## ACTION ITEM:
What is wanted is an exact copy of all the entries.

[Extracted data entries]
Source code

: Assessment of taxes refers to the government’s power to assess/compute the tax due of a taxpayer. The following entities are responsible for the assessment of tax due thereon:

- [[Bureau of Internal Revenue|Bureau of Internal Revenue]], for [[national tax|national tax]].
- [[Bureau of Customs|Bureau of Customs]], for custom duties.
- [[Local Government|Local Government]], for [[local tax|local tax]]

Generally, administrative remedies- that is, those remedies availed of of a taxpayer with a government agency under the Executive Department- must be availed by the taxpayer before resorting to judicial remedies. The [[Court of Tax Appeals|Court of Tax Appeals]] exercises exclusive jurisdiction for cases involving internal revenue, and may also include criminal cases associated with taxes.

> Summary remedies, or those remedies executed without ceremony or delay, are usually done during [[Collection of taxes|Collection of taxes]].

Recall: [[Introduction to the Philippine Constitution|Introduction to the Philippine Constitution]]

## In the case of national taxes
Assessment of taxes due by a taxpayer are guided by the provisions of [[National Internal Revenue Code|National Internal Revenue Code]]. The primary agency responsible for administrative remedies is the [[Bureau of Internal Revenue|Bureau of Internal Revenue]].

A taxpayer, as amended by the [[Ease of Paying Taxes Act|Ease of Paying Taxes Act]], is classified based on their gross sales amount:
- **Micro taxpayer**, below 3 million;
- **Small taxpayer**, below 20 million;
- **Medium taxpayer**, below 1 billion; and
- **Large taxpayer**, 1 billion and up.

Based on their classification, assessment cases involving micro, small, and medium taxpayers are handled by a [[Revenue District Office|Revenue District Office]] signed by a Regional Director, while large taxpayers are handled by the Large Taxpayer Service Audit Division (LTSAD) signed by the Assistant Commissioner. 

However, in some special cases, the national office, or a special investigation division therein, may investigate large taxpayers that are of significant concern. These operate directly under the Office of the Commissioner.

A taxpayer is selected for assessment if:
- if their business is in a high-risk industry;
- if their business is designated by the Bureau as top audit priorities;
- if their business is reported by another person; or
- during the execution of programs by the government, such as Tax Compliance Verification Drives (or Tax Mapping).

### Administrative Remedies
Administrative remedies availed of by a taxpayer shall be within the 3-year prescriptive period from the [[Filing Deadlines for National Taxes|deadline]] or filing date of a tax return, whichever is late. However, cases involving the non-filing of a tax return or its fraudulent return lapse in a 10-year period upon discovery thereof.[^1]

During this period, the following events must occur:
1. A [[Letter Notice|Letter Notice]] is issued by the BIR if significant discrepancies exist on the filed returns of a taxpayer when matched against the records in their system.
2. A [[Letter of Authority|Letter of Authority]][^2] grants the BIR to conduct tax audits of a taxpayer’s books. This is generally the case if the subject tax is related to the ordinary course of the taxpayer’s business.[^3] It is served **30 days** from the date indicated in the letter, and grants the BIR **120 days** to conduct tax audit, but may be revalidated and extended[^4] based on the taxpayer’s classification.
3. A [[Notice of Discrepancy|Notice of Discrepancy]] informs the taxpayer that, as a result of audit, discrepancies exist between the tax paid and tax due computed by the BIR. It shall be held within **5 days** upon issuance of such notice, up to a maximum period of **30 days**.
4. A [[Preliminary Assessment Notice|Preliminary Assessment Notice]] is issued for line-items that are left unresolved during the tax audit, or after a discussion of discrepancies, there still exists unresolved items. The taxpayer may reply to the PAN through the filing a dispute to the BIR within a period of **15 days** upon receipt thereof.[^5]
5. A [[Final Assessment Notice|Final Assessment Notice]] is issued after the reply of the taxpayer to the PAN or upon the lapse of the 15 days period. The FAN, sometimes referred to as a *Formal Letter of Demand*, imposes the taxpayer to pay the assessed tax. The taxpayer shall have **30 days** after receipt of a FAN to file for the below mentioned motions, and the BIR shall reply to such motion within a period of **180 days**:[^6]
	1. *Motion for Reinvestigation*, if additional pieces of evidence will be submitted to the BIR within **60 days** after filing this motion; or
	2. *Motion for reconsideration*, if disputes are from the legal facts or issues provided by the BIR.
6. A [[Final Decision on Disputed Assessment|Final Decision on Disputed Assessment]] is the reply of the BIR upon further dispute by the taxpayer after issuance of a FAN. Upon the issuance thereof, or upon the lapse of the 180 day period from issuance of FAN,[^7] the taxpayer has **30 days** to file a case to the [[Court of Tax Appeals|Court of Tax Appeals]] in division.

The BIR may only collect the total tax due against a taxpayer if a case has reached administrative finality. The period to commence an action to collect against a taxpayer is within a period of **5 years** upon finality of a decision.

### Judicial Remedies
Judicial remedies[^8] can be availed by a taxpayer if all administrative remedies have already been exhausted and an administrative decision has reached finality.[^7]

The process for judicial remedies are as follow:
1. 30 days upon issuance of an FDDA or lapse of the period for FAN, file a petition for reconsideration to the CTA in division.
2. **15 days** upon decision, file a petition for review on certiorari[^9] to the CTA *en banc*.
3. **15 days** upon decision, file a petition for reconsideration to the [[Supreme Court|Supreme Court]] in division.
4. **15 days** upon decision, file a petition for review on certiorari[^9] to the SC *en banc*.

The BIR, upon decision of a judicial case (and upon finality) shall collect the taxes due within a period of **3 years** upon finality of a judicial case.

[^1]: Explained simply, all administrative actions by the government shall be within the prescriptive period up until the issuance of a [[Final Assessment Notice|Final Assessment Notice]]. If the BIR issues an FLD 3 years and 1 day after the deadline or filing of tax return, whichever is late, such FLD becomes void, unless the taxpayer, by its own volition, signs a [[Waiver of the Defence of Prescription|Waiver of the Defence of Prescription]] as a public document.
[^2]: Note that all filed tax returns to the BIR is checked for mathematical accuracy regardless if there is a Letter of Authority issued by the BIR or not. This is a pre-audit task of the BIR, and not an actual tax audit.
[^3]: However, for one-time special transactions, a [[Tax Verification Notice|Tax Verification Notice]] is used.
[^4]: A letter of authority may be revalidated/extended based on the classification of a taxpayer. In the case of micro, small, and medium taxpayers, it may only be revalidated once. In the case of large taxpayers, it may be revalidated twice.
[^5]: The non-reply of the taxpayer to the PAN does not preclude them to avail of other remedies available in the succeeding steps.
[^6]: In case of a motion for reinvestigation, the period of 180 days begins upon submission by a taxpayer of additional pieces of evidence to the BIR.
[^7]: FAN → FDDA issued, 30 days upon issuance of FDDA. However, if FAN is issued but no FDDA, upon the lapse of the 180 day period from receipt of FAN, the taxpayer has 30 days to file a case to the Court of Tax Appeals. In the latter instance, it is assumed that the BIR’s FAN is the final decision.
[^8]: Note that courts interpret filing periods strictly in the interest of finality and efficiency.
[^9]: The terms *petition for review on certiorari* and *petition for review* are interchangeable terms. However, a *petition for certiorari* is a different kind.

## THE COMPLETED TASK:
Source code

: Assessment of taxes refers to the government’s power to assess/compute the tax due of a taxpayer. The following entities are responsible for the assessment of tax due thereon:

- [[Bureau of Internal Revenue|Bureau of Internal Revenue]], for [[national tax|national tax]].
- [[Bureau of Customs|Bureau of Customs]], for custom duties.
- [[Local Government|Local Government]], for [[local tax|local tax]]

Generally, administrative remedies- that is, those remedies availed of of a taxpayer with a government agency under the Executive Department- must be availed by the taxpayer before resorting to judicial remedies. The [[Court of Tax Appeals|Court of Tax Appeals]] exercises exclusive jurisdiction for cases involving internal revenue, and may also include criminal cases associated with taxes.

> Summary remedies, or those remedies executed without ceremony or delay, are usually done during [[Collection of taxes|Collection of taxes]].

Recall: [[Introduction to the Philippine Constitution|Introduction to the Philippine Constitution]]

## In the case of national taxes
Assessment of taxes due by a taxpayer are guided by the provisions of [[National Internal Revenue Code|National Internal Revenue Code]]. The primary agency responsible for administrative remedies is the [[Bureau of Internal Revenue|Bureau of Internal Revenue]].

A taxpayer, as amended by the [[Ease of Paying Taxes Act|Ease of Paying Taxes Act]], is classified based on their gross sales amount:
- **Micro taxpayer**, below 3 million;
- **Small taxpayer**, below 20 million;
- **Medium taxpayer**, below 1 billion; and
- **Large taxpayer**, 1 billion and up.

Based on their classification, assessment cases involving micro, small, and medium taxpayers are handled by a [[Revenue District Office|Revenue District Office]] signed by a Regional Director, while large taxpayers are handled by the Large Taxpayer Service Audit Division (LTSAD) signed by the Assistant Commissioner. 

However, in some special cases, the national office, or a special investigation division therein, may investigate large taxpayers that are of significant concern. These operate directly under the Office of the Commissioner.

A taxpayer is selected for assessment if:
- if their business is in a high-risk industry;
- if their business is designated by the Bureau as top audit priorities;
- if their business is reported by another person; or
- during the execution of programs by the government, such as Tax Compliance Verification Drives (or Tax Mapping).

### Administrative Remedies
Administrative remedies availed of by a taxpayer shall be within the 3-year prescriptive period from the [[Filing Deadlines for National Taxes|deadline]] or filing date of a tax return, whichever is late. However, cases involving the non-filing of a tax return or its fraudulent return lapse in a 10-year period upon discovery thereof.[^1]

During this period, the following events must occur:
1. A [[Letter Notice|Letter Notice]] is issued by the BIR if significant discrepancies exist on the filed returns of a taxpayer when matched against the records in their system.
2. A [[Letter of Authority|Letter of Authority]][^2] grants the BIR to conduct tax audits of a taxpayer’s books. This is generally the case if the subject tax is related to the ordinary course of the taxpayer’s business.[^3] It is served **30 days** from the date indicated in the letter, and grants the BIR **120 days** to conduct tax audit, but may be revalidated and extended[^4] based on the taxpayer’s classification.
3. A [[Notice of Discrepancy|Notice of Discrepancy]] informs the taxpayer that, as a result of audit, discrepancies exist between the tax paid and tax due computed by the BIR. It shall be held within **5 days** upon issuance of such notice, up to a maximum period of **30 days**.
4. A [[Preliminary Assessment Notice|Preliminary Assessment Notice]] is issued for line-items that are left unresolved during the tax audit, or after a discussion of discrepancies, there still exists unresolved items. The taxpayer may reply to the PAN through the filing a dispute to the BIR within a period of **15 days** upon receipt thereof.[^5]
5. A [[Final Assessment Notice|Final Assessment Notice]] is issued after the reply of the taxpayer to the PAN or upon the lapse of the 15 days period. The FAN, sometimes referred to as a *Formal Letter of Demand*, imposes the taxpayer to pay the assessed tax. The taxpayer shall have **30 days** after receipt of a FAN to file for the below mentioned motions, and the BIR shall reply to such motion within a period of **180 days**:[^6]
	1. *Motion for Reinvestigation*, if additional pieces of evidence will be submitted to the BIR within **60 days** after filing this motion; or
	2. *Motion for reconsideration*, if disputes are from the legal facts or issues provided by the BIR.
6. A [[Final Decision on Disputed Assessment|Final Decision on Disputed Assessment]] is the reply of the BIR upon further dispute by the taxpayer after issuance of a FAN. Upon the issuance thereof, or upon the lapse of the 180 day period from issuance of FAN,[^7] the taxpayer has **30 days** to file a case to the [[Court of Tax Appeals|Court of Tax Appeals]] in division.

The BIR may only collect the total tax due against a taxpayer if a case has reached administrative finality. The period to commence an action to collect against a taxpayer is within a period of **5 years** upon finality of a decision.

### Judicial Remedies
Judicial remedies[^8] can be availed by a taxpayer if all administrative remedies have already been exhausted and an administrative decision has reached finality.[^7]

The process for judicial remedies are as follow:
1. 30 days upon issuance of an FDDA or lapse of the period for FAN, file a petition for reconsideration to the CTA in division.
2. **15 days** upon decision, file a petition for review on certiorari[^9] to the CTA *en banc*.
3. **15 days** upon decision, file a petition for reconsideration to the [[Supreme Court|Supreme Court]] in division.
4. **15 days** upon decision, file a petition for review on certiorari[^9] to the SC *en banc*.

The BIR, upon decision of a judicial case (and upon finality) shall collect the taxes due within a period of **3 years** upon finality of a judicial case.

[^1]: Explained simply, all administrative actions by the government shall be within the prescriptive period up until the issuance of a [[Final Assessment Notice|Final Assessment Notice]]. If the BIR issues an FLD 3 years and 1 day after the deadline or filing of tax return, whichever is late, such FLD becomes void, unless the taxpayer, by its own volition, signs a [[Waiver of the Defence of Prescription|Waiver of the Defence of Prescription]] as a public document.
[^2]: Note that all filed tax returns to the BIR is checked for mathematical accuracy regardless if there is a Letter of Authority issued by the BIR or not. This is a pre-audit task of the BIR, and not an actual tax audit.
[^3]: However, for one-time special transactions, a [[Tax Verification Notice|Tax Verification Notice]] is used.
[^4]: A letter of authority may be revalidated/extended based on the classification of a taxpayer. In the case of micro, small, and medium taxpayers, it may only be revalidated once. In the case of large taxpayers, it may be revalidated twice.
[^5]: The non-reply of the taxpayer to the PAN does not preclude them to avail of other remedies available in the succeeding steps.
[^6]: In case of a motion for reinvestigation, the period of 180 days begins upon submission by a taxpayer of additional pieces of evidence to the BIR.
[^7]: FAN → FDDA issued, 30 days upon issuance of FDDA. However, if FAN is issued but no FDDA, upon the lapse of the 180 day period from receipt of FAN, the taxpayer has 30 days to file a case to the Court of Tax Appeals. In the latter instance, it is assumed that the BIR’s FAN is the final decision.
[^8]: Note that courts interpret filing periods strictly in the interest of finality and efficiency.
[^9]: The terms *petition for review on certiorari* and *petition for review* are interchangeable terms. However, a *petition for certiorari* is a different kind.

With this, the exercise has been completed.